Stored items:
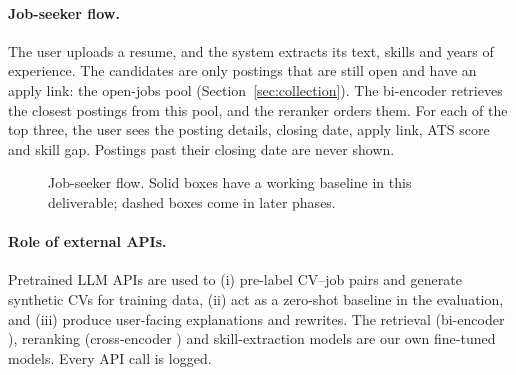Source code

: \documentclass[11pt,a4paper]{article}
\begin{document}
\paragraph{Job-seeker flow.} The user uploads a resume, and the system extracts its text,
skills and years of experience. The candidates are only postings that are still open and have
an apply link: the open-jobs pool (Section~\ref{sec:collection}). The bi-encoder retrieves the
closest postings from this pool, and the reranker orders them. For each of the top three, the
user sees the posting details, closing date, apply link, ATS score and skill gap. Postings past
their closing date are never shown.

\begin{figure}[H]
\centering
{}
\caption{Job-seeker flow. Solid boxes have a working baseline in this deliverable; dashed boxes
come in later phases.}
\end{figure}

\paragraph{Role of external APIs.} Pretrained LLM APIs are used to (i) pre-label CV--job pairs
and generate synthetic CVs for training data, (ii) act as a zero-shot baseline in the
evaluation, and (iii) produce user-facing explanations and rewrites. The retrieval (bi-encoder
\cite{sbert}), reranking (cross-encoder \cite{monobert}) and skill-extraction models are our own
fine-tuned models. Every API call is logged.
\end{document}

Exercise details | Wherever the string "link" appears in a line of the records, copy that line.

Expected answer |
an apply link: the open-jobs pool (Section~\ref{sec:collection}). The bi-encoder retrieves the
user sees the posting details, closing date, apply link, ATS score and skill gap. Postings past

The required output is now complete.